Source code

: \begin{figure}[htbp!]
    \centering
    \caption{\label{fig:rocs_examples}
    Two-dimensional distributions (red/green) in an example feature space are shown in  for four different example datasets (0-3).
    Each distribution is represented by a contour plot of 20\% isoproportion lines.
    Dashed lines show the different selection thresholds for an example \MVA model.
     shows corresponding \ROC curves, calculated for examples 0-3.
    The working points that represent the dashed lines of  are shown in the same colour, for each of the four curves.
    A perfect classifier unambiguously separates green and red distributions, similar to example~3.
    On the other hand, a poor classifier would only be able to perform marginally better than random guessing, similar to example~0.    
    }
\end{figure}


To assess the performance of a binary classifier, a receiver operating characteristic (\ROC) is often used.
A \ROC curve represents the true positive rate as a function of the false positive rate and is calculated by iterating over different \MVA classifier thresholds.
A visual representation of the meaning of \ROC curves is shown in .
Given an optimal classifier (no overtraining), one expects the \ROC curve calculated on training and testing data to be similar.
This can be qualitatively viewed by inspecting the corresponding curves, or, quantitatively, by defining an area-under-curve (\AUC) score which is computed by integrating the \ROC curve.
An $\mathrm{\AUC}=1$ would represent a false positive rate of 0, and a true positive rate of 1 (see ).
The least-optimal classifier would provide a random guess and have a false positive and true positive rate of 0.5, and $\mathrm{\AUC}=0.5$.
* * *
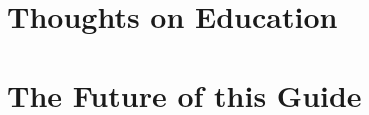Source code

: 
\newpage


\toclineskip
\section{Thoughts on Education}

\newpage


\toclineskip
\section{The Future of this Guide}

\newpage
* * *
◆ YOUR ASSIGNMENT: Reply with the number of lines in the data that include the string "distributions" and nothing else.

◆ EXERCISE SOLUTION: 2